KEIR RADNEDGE COMMENTARY

— As the Mohamed Bin Hammam Saga enters ever more tortuous waters so friend-turned-enemy Sepp Blatter has had a warning fired across his bows that unless the FIFA reform programme makes significant progress then he should quit as president.

Once more the issue of Blatter’s permancence in the role he has held since 1998 has come from Germany: not from federation or club bosses but from Blatter’s own new chief judge in the FIFA ethics system.

Road to reform: unveiled in October last year

Joachim-Eckert made his comments in an interview with the new magazine Focus just as the likelihood of the world political game grinding to a halt was enhanced by the latest move in the Bin Hammam business.

The 63-year-old Qatari has had his provisional Asian suspension extended for 20 days by the AFC as it continues an investigation into allegations of financial impropriety.

Bin Hammam was suspended initially by the Asian confederation at almost the same time as his appeal against a lifetime ban from football was upheld by the Court of Arbitration for Sport. An audit undertaken by PricewaterCoopers claimed that Bin Hammam had lavished AFC funds on friends and family. Bin Hammam, happy to have cleared his name vis-a-vis FIFA, has denied any wrongdoing.

The disciplinary statutes of the AFC enabled it to impose an initial 30-day ban on Bin Hammam with the possibility of a further 20 days. This is the option which has now been enacted.
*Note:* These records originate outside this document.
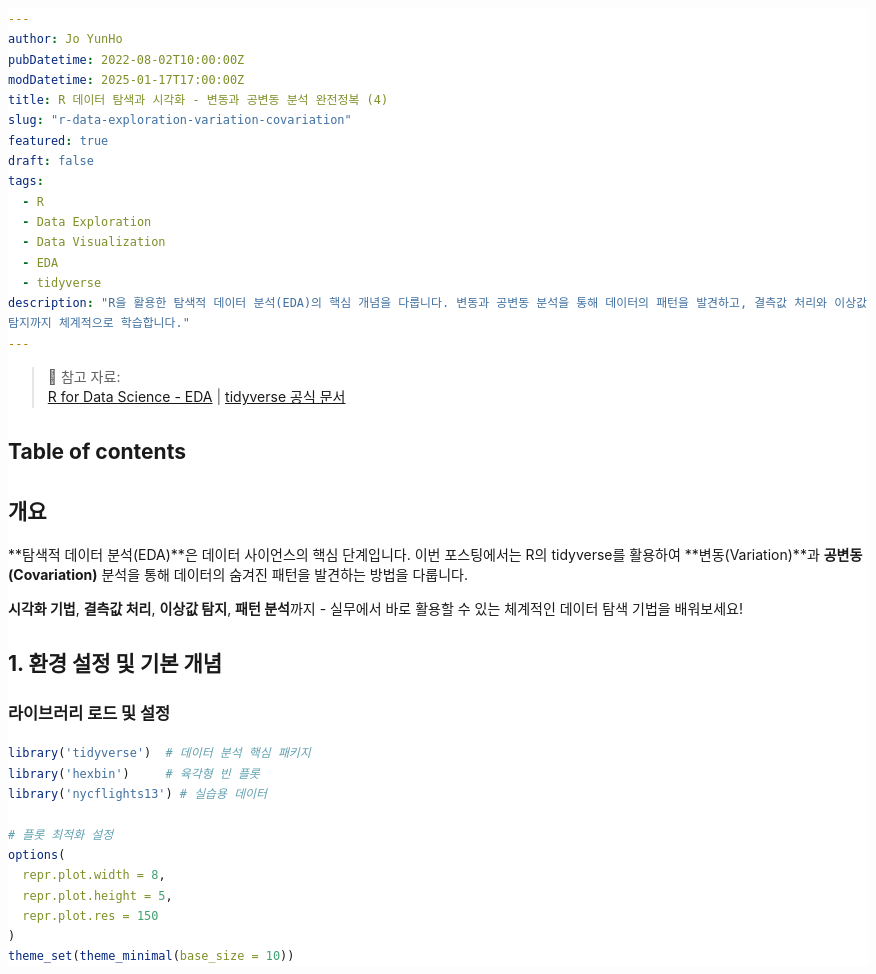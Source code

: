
 ```yaml
---
author: Jo YunHo
pubDatetime: 2022-08-02T10:00:00Z
modDatetime: 2025-01-17T17:00:00Z
title: R 데이터 탐색과 시각화 - 변동과 공변동 분석 완전정복 (4)
slug: "r-data-exploration-variation-covariation"
featured: true
draft: false
tags:
  - R
  - Data Exploration
  - Data Visualization
  - EDA
  - tidyverse
description: "R을 활용한 탐색적 데이터 분석(EDA)의 핵심 개념을 다룹니다. 변동과 공변동 분석을 통해 데이터의 패턴을 발견하고, 결측값 처리와 이상값 탐지까지 체계적으로 학습합니다."
---
```


> 📌 참고 자료:  
> [R for Data Science - EDA](https://r4ds.had.co.nz/exploratory-data-analysis.html) | [tidyverse 공식 문서](https://www.tidyverse.org/)

## Table of contents

## 개요
 
**탐색적 데이터 분석(EDA)**은 데이터 사이언스의 핵심 단계입니다. 이번 포스팅에서는 R의 tidyverse를 활용하여 **변동(Variation)**과 **공변동(Covariation)** 분석을 통해 데이터의 숨겨진 패턴을 발견하는 방법을 다룹니다.

**시각화 기법**, **결측값 처리**, **이상값 탐지**, **패턴 분석**까지 - 실무에서 바로 활용할 수 있는 체계적인 데이터 탐색 기법을 배워보세요!

## 1. 환경 설정 및 기본 개념

### 라이브러리 로드 및 설정

```r
library('tidyverse')  # 데이터 분석 핵심 패키지
library('hexbin')     # 육각형 빈 플롯
library('nycflights13') # 실습용 데이터

# 플롯 최적화 설정
options(
  repr.plot.width = 8,
  repr.plot.height = 5,
  repr.plot.res = 150
)
theme_set(theme_minimal(base_size = 10))
```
Already Bin Hammam is under a worldwide suspension imposed by FIFA for 90 days both while it considers the PwC audit and the consequences of the CAS ruling.

A statement from the AFC said that its own suspension of Bin Hammam had been extended by order of  Lim Kia Tong, chairman of the AFC disciplinary committee, on Wednesday, one day before the 30-day ban had been due to expire.

Bin Hammam, who has insisted he will shortly announce further steps to challenge ‘this clear abuse of power and process at the hand of FIFA,’ was voted in for a third and final four year term as the president  of the AFC in January last year before launching an election challenge to FIFA president Sepp Blatter.

He withdrew his candidacy and was then provisionally suspended, days before the June election over allegations that he had tried to buy the votes of Caribbean officials by handing them $40,000 each in brown envelopes at a meeting in Port of Spain.

Blatter was subsequently re-elected unopposed for a fourth term as the world federation’s president. But if he cannot demonstrate clearly that he is cleaning up the FIFA act then patience will run out, according to Eckert.

The chairman of the ethics committee’s adjudicatory chamber told Focus that FIFA directors and officials and member associations should be left in no doubt of their duty and responsibility to co-operate with each and every ethics inquiry. Failure to comply could invoke punishments ranging from financial penalties to exclusion from the international game.

Eckert said: “The federation must become fully transparent and all money transfers must be looked into. FIFA members should be obliged to provide information. This means for Blatter that either he clears it all up or he has to be gone.”

At the 2011 Congress in Zurich Blatter pledged a fast-moving reform programme but the extension of the structure and powers of the ethics committee is the only obvious product thus far of the process which has been buried in the committee rooms of a clutch of so-called task forces.